March 14, 2010, John Wall and DeMarcus Cousins helped UK defeat Mississippi State, 75-74, in overtime for Kentucky’s 26th SEC Tournament title.
March 14, 2013, the 7th horse under the care of Bob Baffert died suddenly. Shortly after case #7 died suddenly at Hollywood Park, the equine medical director advised the CHRB to conduct an official investigation.
March 14, 2015, the GII $750,000 Rebel Stakes ran at Oaklawn Park.
March 14, 2018, Governor M. Bevin ignited fresh outrage against teachers. During an interview on Campbellsville’s WVLC radio station, the governor called teachers, who opposed Senate Bill 1, selfish and ignorant, he didn’t stop there. Even his friendly peers called him out.
March 14, 2019, the Toyota Georgetown plant announced they would start producing the Rav4 Crossover SUV Hybrid and the Lexus ES Hybrid.
March 14, 2020, Lexington native Henry Shelden Vance, Jr., 77, died. Governor Julian Carroll’s Chief Administrative Officer and Executive Assistant served nine years in prison for coaching a Lexington woman to murder a Florida prosecutor in 1982 as part of the Bluegrass Conspiracy.
March 14, 2020, positive coronavirus cases increased by two for a total of 16, with only 150 people tested due to a limited number of kits. Meanwhile, grocery stores across the state had empty shelves. The state told hospitals to stop elective procedures and childcare centers had to close. They also banned nursing home visitors, which concerned the residents’ families.
March 14, 2021, Governor A. Beshear announced that for the 9th straight week, Kentucky reported a declining number of coronavirus cases. He also announced 995,784 Kentuckians had received their vaccinations. Meanwhile, the battle in Frankfort between the General Assembly and the governor continued.

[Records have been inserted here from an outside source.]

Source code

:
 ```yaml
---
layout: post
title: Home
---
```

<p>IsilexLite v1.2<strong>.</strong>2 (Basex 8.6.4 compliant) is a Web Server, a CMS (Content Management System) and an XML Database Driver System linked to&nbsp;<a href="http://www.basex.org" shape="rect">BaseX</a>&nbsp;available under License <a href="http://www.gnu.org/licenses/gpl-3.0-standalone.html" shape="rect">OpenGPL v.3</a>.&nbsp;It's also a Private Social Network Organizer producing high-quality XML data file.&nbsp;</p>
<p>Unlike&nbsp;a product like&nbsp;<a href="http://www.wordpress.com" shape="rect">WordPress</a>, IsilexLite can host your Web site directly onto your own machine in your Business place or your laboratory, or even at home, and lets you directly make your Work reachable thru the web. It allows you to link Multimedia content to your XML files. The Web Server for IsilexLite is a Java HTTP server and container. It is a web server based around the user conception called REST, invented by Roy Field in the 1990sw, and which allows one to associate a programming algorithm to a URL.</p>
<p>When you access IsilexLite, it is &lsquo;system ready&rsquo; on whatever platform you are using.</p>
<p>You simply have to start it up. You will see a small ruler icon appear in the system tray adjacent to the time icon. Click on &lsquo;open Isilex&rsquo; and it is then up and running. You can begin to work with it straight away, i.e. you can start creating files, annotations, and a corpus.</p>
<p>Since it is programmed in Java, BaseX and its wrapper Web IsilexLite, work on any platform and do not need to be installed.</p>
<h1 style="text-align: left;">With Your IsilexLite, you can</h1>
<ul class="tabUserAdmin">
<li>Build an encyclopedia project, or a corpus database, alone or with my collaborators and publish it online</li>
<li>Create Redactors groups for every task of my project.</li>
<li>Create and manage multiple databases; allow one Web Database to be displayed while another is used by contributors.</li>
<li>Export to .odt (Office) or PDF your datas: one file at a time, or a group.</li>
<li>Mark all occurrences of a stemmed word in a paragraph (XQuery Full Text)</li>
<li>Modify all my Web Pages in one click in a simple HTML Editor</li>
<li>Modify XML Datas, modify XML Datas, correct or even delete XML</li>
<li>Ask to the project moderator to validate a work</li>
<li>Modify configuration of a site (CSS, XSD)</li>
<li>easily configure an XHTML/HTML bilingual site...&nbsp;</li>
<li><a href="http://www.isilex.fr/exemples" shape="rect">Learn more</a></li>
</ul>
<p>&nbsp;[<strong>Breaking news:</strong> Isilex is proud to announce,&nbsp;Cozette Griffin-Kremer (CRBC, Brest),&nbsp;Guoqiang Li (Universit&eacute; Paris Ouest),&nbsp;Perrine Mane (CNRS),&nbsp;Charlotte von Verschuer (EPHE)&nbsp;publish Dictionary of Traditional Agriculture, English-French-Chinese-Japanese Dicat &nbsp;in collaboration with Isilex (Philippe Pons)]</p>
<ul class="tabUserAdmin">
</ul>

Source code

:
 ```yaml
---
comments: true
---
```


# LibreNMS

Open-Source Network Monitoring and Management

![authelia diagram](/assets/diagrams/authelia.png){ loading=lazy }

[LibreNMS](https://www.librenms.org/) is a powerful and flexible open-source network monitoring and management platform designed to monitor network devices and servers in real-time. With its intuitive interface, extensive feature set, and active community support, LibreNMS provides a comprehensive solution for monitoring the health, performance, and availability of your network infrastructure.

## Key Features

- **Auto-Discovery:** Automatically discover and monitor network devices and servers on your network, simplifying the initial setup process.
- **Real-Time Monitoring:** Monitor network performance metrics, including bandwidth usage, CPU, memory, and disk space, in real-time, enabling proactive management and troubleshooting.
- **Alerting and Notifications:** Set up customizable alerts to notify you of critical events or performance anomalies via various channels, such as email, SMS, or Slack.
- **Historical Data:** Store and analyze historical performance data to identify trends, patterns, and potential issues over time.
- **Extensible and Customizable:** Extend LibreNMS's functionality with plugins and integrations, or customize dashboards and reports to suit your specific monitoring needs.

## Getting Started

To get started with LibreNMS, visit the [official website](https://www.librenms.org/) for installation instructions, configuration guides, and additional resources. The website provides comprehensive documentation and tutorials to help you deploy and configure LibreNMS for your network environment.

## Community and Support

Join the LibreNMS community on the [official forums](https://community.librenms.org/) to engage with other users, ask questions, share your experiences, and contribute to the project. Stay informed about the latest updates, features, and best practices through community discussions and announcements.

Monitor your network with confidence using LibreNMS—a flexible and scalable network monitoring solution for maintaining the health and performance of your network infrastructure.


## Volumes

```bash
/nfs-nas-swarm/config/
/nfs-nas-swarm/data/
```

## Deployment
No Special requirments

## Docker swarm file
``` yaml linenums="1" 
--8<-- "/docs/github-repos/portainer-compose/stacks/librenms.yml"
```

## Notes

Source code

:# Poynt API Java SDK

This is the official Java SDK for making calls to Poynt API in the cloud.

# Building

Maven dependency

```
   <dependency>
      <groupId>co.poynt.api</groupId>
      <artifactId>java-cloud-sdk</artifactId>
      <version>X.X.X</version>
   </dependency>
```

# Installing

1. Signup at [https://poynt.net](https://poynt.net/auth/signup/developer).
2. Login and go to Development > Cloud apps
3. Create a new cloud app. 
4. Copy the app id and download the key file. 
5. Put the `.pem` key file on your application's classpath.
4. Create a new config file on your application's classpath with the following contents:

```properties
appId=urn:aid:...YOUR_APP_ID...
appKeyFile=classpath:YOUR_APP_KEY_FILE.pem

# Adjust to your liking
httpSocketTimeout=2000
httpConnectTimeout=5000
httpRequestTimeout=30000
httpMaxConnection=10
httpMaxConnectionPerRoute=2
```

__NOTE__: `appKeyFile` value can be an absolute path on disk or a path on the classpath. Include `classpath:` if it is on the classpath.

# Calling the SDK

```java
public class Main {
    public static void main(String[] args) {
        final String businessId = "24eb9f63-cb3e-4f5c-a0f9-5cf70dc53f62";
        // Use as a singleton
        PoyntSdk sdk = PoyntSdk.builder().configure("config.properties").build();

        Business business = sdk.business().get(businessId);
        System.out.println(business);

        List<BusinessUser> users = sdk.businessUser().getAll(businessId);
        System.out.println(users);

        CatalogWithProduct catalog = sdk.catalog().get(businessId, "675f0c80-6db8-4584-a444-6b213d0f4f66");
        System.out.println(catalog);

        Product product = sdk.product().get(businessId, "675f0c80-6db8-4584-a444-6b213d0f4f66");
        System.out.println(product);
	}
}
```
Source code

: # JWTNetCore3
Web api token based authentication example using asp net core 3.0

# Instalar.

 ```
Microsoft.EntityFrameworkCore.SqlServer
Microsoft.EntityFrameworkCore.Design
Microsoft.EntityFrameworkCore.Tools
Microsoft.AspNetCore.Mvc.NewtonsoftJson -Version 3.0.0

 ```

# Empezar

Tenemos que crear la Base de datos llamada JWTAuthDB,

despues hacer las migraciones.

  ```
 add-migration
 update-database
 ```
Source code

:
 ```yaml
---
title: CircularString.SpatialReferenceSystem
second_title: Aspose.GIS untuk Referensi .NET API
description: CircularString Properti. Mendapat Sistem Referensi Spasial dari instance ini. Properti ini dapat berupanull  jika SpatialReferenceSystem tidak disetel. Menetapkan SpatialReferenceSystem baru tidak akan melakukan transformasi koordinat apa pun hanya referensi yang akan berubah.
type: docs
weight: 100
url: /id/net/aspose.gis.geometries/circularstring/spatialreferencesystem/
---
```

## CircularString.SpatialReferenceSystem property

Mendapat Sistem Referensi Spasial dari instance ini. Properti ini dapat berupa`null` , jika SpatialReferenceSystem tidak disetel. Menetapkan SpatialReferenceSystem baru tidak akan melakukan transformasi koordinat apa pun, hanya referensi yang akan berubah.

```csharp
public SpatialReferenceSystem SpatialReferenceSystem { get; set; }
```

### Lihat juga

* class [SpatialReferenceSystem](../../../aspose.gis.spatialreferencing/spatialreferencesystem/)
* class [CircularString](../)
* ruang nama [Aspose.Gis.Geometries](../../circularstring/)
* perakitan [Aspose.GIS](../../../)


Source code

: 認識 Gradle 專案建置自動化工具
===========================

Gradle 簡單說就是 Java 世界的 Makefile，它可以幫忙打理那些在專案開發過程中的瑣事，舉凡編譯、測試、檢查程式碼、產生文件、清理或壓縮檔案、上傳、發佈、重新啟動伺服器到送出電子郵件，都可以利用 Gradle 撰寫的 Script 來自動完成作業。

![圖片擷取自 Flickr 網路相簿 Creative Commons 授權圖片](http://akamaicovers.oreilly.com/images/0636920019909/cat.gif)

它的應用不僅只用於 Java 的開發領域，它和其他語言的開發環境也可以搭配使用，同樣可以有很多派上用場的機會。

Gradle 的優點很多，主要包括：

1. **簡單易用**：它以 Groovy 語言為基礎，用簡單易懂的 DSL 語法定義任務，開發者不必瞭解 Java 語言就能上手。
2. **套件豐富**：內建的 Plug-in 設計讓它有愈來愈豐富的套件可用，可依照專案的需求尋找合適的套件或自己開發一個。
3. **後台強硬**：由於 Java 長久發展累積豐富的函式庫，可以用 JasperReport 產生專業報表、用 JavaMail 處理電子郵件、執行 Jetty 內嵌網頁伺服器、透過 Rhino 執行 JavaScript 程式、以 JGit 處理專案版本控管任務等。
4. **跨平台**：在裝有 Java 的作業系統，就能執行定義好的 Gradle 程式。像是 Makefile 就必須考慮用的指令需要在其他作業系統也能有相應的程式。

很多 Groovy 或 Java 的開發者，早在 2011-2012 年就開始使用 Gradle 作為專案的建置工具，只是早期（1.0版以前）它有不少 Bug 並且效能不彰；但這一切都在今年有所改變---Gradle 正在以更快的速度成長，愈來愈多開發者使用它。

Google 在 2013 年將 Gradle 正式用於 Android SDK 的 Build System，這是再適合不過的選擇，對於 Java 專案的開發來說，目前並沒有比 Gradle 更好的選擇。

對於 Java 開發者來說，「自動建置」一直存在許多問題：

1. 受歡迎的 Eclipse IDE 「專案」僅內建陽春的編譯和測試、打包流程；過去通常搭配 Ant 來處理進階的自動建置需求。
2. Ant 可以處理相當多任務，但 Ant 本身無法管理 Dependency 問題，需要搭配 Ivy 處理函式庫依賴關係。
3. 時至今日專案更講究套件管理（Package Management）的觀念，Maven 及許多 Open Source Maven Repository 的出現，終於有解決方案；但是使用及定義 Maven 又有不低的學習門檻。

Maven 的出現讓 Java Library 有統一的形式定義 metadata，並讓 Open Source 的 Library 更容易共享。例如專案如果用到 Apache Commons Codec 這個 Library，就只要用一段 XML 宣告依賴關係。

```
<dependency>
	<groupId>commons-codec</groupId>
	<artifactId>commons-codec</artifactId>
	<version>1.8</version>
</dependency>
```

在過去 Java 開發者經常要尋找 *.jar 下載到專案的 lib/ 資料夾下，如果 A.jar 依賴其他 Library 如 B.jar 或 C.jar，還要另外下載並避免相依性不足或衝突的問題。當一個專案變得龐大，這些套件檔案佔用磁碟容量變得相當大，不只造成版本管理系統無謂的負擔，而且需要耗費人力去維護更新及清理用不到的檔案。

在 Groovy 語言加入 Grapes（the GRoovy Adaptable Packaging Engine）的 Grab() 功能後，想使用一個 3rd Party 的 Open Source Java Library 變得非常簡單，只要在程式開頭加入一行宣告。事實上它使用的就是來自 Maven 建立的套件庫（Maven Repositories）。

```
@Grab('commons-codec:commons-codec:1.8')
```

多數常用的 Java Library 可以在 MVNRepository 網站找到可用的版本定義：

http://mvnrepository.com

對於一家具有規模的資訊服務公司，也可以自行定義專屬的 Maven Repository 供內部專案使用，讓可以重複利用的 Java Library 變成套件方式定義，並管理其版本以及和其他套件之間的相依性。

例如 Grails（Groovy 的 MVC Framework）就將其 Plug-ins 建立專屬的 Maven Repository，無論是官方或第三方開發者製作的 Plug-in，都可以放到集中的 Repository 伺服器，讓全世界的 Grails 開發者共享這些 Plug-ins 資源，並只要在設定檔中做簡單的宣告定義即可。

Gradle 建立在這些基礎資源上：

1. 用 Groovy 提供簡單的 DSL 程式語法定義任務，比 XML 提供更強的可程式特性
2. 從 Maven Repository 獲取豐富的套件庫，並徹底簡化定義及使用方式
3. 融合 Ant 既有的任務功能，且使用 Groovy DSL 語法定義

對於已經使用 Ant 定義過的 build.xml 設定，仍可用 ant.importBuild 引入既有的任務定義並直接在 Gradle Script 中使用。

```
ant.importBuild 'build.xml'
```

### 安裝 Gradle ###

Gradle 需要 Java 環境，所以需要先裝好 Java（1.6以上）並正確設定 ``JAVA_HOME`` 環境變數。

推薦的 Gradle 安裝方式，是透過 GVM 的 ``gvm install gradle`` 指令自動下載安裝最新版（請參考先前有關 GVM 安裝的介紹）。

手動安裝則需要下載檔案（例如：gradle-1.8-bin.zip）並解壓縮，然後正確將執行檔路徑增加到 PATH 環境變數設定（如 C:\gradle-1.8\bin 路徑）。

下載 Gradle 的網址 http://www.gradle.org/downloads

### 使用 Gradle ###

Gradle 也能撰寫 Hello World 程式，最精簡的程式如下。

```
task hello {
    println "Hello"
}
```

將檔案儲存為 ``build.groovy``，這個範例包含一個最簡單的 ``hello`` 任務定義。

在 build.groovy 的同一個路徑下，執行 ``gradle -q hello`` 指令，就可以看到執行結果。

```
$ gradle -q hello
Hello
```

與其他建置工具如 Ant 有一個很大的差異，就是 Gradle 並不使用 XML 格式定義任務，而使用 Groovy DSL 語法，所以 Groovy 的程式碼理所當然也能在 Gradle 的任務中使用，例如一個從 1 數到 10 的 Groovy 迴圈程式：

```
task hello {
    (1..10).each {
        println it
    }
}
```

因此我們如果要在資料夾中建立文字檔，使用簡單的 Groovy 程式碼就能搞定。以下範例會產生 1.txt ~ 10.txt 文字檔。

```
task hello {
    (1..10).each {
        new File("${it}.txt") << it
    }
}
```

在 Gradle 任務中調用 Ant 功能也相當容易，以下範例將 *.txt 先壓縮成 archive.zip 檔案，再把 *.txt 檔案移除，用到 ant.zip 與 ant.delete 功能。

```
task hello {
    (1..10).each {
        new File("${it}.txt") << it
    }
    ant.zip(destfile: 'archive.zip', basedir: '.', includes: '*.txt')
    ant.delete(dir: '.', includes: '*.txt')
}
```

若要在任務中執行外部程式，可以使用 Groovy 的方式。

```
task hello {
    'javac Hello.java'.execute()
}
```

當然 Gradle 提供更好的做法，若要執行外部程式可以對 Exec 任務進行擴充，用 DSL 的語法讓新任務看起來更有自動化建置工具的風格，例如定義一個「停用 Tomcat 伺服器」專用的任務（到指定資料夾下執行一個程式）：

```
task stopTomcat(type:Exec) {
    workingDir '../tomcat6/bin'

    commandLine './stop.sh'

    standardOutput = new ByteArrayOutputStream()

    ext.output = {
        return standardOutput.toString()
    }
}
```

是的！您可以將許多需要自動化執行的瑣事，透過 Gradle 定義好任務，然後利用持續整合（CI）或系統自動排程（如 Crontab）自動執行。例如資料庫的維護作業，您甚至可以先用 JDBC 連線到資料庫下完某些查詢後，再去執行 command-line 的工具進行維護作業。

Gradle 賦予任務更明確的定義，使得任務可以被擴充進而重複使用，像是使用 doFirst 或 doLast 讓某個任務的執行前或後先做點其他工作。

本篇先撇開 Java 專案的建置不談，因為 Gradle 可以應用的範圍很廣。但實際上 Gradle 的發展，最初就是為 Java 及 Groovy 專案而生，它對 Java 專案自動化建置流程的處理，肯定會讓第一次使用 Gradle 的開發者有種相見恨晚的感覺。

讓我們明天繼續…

March 14, 2021, Louisville native Justin Thomas won his 14th PGA Tour event, winning The Players Championship by one stroke over Lee Westwood in Florida. Thomas’s grandfather Paul Thomas died a month earlier at 89. Paul played in the 1960 and ’61 PGA Championships and the ’62 U.S. Open and spent his life teaching the game.
March 14, 2022, public library advocates declared their opposition to Kentucky Senate Bill 167, which the senate passed and sent to the House. The bill included spending cuts and possible censoring by handing control of the library boards to county-judge executives. However, the senate at least removed a section abolishing all library boards across the state.